Despite all the noise they made critically and otherwise, the Sadies never made a lot of money at the best of times. At the worst of times, namely the past two years of having concerts cancelled because of the COVID-19 pandemic, they struggled even more.

“I’m trying to ignore growing debt while incurring new ones,” Mr. Good wrote in journal he kept for a proposed documentary on the band by Mr. Mann. Stuck at home and unable to practise as much as he would like, the guitarist wrote that he was “definitely slipping” because of the inactivity.

“Some bands tour to promote a record,” Mr. Mann said, “but the Sadies tour as a way of life.”

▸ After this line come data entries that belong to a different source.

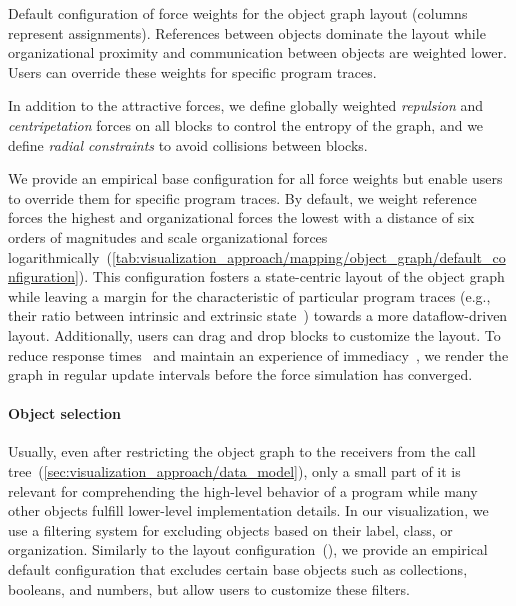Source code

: \begin{table}
	\centering
	\caption{
		Default configuration of force weights for the object graph layout (columns represent assignments).
		References between objects dominate the layout while organizational proximity and communication between objects are weighted lower.
		Users can override these weights for specific program traces.
	}
	\label{tab:visualization_approach/mapping/object_graph/default_configuration}
	\begin{threeparttable}
		\centering
		{\footnotesize
		}
	\end{threeparttable}
\end{table}

In addition to the attractive forces, we define globally weighted \emph{repulsion} and \emph{centripetation} forces on all blocks to control the entropy of the graph, and we define \emph{radial constraints} to avoid collisions between blocks.

We provide an empirical base configuration for all force weights but enable users to override them for specific program traces.
By default, we weight reference forces the highest and organizational forces the lowest with a distance of six orders of magnitudes and scale organizational forces logarithmically~(\cref{tab:visualization_approach/mapping/object_graph/default_configuration}).
This configuration fosters a state-centric layout of the object graph while leaving a margin for the characteristic of particular program traces (e.g., their ratio between intrinsic and extrinsic state~\cite[p. 218ff]{gamma1994design}) towards a more dataflow-driven layout.
Additionally, users can drag and drop blocks to customize the layout.
To reduce response times~\cite[chap. 11]{shneiderman2005designing} and maintain an experience of immediacy~\cite{ungar1997debugging}, we render the graph in regular update intervals before the force simulation has converged.

\paragraph{Object selection}
\label{sec:visualization_approach/mapping/object_selection}

Usually, even after restricting the object graph to the receivers from the call tree~(\cref{sec:visualization_approach/data_model}), only a small part of it is relevant for comprehending the high-level behavior of a program while many other objects fulfill lower-level implementation details.
In our visualization, we use a filtering system for excluding objects based on their label, class, or organization.
Similarly to the layout configuration~(), we provide an empirical default configuration that excludes certain base objects such as collections, booleans, and numbers, but allow users to customize these filters.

The Sadies have shows scheduled this spring in the Prairies and Ontario. Though the band’s future is unclear, a new album, Colder Streams, is set to be released this summer. The record was produced by Arcade Fire’s Richard Reed Parry, who announced last week that he had also been working on a duo album with Mr. Good inspired by the Everly Brothers.

Mr. Good leaves his wife, Ms. Schenk; parents, Margaret and Bruce; and brother, Travis.